Illustration: Sabrina Groeschke | www.gemeinfreiheit.de
Wieder eine Rentnergruppe. Was sich gerade noch als merkwürdig lautes Murmeln näherte, steht plötzlich in Form einer Touristengruppe am Kopfende des Lesesaals. Rheumatische Langsamkeit und weißes Kraushaar scheinen rote Schildmützen, Regenschirme und appellhafte Ausrufe zu ersetzen – die Gruppe bleibt ganz unter sich, staunend über das, was in vermutlich jedem Lesesaal einer Universitätsbibliothek westlicher Wohlstandsstaaten zu finden ist. Fenster, Regale, Bücher, all das wird eindrucksvoll beschaut und vielleicht sogar berührt. Eine Frau setzt sich probehalber auf einen freien Stuhl, eine weitere folgt ihr. Ich erinnere mich an die bedächtige Stille in Kirchen, in denen man binnen seiner fünf Minuten touristischer Visite kurz innehält, sich setzt, um den Geist der Mauern und die Atmosphäre des Glaubens ganz wirklich und für sich und so wie man es eben macht in einer Kirche – sitzend – aufzusaugen. Authentisch. In Blümchenbluse.

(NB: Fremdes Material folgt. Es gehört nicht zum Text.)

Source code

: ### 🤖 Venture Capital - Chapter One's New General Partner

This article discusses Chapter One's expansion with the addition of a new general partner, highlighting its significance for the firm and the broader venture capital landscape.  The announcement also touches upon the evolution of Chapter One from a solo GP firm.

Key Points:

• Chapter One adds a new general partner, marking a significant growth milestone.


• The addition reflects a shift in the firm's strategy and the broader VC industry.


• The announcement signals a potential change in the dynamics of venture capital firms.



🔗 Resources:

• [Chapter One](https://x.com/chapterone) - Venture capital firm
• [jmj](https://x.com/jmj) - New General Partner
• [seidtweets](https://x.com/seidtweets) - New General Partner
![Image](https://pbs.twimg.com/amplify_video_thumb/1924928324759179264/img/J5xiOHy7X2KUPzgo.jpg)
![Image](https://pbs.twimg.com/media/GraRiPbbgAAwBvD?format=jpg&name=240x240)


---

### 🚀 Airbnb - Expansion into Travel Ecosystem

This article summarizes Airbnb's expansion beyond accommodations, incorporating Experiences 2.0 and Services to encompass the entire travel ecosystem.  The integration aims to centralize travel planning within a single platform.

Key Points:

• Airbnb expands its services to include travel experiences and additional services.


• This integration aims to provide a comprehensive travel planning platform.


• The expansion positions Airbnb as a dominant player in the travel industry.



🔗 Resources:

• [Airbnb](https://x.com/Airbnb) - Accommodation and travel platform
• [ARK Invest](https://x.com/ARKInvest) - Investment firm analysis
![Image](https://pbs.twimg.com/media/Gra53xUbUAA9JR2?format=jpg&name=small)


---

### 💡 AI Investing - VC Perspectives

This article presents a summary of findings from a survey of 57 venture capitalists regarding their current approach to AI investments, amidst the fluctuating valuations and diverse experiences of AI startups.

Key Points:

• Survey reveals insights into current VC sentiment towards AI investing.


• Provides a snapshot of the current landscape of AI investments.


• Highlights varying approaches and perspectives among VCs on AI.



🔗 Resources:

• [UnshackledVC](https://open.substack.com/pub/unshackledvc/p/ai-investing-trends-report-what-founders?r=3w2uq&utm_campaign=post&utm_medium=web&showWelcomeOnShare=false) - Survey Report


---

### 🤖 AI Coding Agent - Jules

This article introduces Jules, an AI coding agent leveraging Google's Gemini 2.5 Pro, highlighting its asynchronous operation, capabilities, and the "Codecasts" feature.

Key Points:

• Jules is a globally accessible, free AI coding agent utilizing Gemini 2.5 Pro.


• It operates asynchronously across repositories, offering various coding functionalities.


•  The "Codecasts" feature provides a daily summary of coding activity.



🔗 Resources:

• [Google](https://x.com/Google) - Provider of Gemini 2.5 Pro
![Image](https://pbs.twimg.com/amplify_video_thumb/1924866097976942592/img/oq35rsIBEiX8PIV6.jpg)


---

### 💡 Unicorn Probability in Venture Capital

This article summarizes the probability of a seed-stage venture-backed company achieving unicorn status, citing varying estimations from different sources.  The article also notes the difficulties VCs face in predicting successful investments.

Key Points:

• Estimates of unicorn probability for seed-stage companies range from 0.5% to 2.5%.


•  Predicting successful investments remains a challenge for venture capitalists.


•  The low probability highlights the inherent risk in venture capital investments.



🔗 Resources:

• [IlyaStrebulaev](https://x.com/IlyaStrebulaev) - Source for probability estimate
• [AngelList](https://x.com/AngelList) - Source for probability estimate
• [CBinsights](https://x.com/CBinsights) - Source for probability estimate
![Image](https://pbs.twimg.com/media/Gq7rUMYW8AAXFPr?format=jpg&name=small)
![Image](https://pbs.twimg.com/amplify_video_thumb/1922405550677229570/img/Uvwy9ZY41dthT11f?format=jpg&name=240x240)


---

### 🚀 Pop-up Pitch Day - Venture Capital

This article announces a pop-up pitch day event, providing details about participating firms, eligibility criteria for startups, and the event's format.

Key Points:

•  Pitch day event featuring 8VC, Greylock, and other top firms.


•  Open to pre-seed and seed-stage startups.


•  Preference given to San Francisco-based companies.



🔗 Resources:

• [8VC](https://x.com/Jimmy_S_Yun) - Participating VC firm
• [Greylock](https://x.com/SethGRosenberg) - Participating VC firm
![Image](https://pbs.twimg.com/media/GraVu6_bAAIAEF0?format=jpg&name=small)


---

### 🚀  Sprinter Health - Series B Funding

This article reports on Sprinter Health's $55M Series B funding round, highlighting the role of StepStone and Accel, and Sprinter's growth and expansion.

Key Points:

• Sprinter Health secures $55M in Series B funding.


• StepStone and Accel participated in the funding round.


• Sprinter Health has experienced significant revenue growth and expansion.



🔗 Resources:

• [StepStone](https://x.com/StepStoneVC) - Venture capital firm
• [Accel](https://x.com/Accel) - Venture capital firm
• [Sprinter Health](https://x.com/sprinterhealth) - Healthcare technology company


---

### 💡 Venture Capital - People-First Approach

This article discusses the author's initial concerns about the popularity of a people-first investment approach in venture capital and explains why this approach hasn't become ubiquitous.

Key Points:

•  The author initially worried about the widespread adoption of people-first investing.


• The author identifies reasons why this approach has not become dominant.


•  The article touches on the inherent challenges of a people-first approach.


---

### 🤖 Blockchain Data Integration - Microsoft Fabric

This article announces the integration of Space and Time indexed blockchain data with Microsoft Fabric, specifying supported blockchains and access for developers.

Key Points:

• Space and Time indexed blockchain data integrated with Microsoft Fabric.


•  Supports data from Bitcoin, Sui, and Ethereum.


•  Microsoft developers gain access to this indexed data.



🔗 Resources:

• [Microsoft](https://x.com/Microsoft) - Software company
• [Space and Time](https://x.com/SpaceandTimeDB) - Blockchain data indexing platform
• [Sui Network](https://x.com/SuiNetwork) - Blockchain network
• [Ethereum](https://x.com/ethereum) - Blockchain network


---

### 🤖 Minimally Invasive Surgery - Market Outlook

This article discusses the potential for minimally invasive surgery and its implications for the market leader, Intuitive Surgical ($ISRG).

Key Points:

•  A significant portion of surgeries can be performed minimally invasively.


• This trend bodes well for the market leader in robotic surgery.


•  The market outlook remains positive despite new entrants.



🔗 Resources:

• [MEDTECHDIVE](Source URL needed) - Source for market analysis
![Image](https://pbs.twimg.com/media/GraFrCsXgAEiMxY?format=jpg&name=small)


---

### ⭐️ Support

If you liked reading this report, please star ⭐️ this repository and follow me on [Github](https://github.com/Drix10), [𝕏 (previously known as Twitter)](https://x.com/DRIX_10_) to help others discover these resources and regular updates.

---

Ein Mann dringt bis ans Ende des Saales vor, ein paar weitere beginnen die Regalzeilen am Rand zu durchstöbern. Wie ein Möbelstück (zum Inventar des Lesesaals gehören schließlich lesende Studenten ganz unbedingt) verharre ich in der letzten Reihe und drehe mich nicht um, als der Mann hinter mir auf und ab geht, ein Blick aus dem mit Sonnenschutz verhängten Fenster wirft und seinen Finger über den vermutlich drei zentnerschweren „Andrees Handatlas“ gleiten lässt, im Vorübergehen, leger.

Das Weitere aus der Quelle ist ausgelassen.